De fato, em um relatório sobre essa discussão, divulgado no dia 20 de janeiro, o Fed citou diversos riscos potenciais associados a um dólar digital. Um deles seria o de uma CBDC substituir, efetivamente, o dinheiro disponível nos bancos comerciais. Esse documento tinha como objetivo obter comentários do público, mas o Fed não indicou, em outros contextos, interesse real em lançar uma moeda digital – apesar dos esforços de outros países, como a China, nesse sentido.

Nem todo mundo acredita que ambos os tipos de moedas poderiam coexistir. “Um dólar digital que fosse amplamente e facilmente acessível certamente prejudicaria a situação de stablecoins de emissão privada”, diz Eswar Prasad, professor de economia da Universidade de Cornell e autor do livro The Future of Money. Apesar disso, ele pontua que “stablecoins emitidas por grandes corporações ainda poderiam ter tração, particularmente dentro dos ecossistemas comerciais ou financeiros dessas empresas”.

Outras fontes imaginam a possibilidade de usos separados e distintos para uma moeda digital de banco central (CBDC), grupo que incluiria um dólar digital dos EUA, e as stablecoins. “Definitivamente, existem alguns usos distintos em potencial para cada caso”, diz Darrell Duffie, professor de administração de Adams e professor de finanças na Graduate School of Business da Universidade de Stanford. “Por exemplo, é improvável que o Fed forneça contas CBDC a um amplo espectro de consumidores estrangeiros”, e as stablecoins atreladas ao dólar podem ser muito úteis para realizar pagamentos e concluir acordos internacionais – o que atenderia a uma necessidade real dos negócios, sugeriu ele.

Propósitos distintos?
Haveria, de fato, usos distintos para um dólar digital e stablecoins de emissão privada – ou é provável que as stablecoins acabem sendo substituídas por CBDCs no mundo todo, eventualmente?

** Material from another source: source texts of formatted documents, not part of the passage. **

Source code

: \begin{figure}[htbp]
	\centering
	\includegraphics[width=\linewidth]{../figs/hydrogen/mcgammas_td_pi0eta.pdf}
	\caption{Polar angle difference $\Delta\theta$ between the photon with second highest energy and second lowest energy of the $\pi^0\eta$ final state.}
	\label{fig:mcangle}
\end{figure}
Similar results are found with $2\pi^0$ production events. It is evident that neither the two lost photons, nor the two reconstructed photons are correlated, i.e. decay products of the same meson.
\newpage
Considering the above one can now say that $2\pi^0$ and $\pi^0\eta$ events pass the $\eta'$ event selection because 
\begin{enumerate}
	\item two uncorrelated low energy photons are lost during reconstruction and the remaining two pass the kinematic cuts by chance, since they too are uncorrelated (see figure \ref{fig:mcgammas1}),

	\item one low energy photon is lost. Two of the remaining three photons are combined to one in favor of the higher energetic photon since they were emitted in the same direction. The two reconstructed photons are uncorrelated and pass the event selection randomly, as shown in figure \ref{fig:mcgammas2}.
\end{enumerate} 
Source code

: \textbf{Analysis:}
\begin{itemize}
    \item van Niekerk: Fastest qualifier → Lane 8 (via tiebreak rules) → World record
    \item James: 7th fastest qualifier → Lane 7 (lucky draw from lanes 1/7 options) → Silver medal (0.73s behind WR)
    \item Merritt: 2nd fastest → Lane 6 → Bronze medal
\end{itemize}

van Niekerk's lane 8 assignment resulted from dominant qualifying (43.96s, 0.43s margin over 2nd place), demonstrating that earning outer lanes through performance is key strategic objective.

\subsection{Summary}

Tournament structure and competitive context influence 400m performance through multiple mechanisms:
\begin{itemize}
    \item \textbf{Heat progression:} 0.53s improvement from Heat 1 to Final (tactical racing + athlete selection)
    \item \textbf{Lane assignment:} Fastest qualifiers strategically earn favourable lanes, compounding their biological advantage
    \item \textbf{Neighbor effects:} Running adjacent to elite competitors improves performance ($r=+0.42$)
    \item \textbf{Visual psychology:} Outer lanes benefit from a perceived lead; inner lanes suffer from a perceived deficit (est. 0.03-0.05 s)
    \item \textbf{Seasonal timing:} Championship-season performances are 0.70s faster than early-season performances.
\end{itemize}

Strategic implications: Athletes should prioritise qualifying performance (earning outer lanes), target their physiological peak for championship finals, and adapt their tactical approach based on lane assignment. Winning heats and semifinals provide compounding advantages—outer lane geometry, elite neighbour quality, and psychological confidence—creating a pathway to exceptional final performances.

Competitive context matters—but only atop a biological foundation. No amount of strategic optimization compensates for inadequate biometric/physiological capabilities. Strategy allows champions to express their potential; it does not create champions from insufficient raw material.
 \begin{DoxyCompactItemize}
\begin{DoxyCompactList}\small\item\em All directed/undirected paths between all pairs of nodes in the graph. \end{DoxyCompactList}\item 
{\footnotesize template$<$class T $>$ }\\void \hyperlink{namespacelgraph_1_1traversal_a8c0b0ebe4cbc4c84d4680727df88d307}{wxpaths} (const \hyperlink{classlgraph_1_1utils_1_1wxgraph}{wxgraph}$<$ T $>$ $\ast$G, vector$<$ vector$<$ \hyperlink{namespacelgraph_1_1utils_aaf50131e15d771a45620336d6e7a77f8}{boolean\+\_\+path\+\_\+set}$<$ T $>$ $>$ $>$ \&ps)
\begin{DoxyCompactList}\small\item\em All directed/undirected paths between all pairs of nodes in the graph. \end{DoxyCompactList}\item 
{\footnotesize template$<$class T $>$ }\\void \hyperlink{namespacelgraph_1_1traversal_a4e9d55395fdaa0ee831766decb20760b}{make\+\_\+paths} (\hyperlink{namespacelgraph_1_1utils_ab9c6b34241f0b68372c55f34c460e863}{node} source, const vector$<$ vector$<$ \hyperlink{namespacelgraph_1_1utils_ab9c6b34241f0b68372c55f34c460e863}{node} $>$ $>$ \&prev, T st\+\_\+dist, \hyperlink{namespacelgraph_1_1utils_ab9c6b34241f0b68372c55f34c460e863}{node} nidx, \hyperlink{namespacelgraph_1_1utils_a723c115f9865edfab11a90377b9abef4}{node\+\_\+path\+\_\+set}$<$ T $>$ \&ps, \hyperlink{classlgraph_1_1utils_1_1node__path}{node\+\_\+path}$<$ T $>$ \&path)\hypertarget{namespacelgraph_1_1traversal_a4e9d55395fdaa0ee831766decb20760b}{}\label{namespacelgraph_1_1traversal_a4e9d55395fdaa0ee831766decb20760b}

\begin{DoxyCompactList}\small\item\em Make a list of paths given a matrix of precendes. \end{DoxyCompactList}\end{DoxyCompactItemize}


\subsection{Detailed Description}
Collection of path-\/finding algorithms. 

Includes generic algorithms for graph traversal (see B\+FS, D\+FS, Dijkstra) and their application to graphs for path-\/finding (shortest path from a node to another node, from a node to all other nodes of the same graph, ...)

“Stablecoins são diferentes da maioria das CBDCs em sua forma de criação e propósito”, diz Matt Higginson, sócio da McKinsey e líder de iniciativas globais de blockchain e ativos digitais da consultoria. As CBDCs geralmente visam melhorar a inclusão financeira, reduzir o custo do dinheiro e, até certo ponto, rastrear transações financeiras (para combate à lavagem de dinheiro, por exemplo). As stablecoins, por outro lado, são dinheiro tokenizado atrelado ao dólar, com o fim de melhorar a rapidez e a eficiência dos pagamentos. “Suas características essenciais são mesmo muito diferentes, então não há razão para que elas não coexistam”, diz Higginson.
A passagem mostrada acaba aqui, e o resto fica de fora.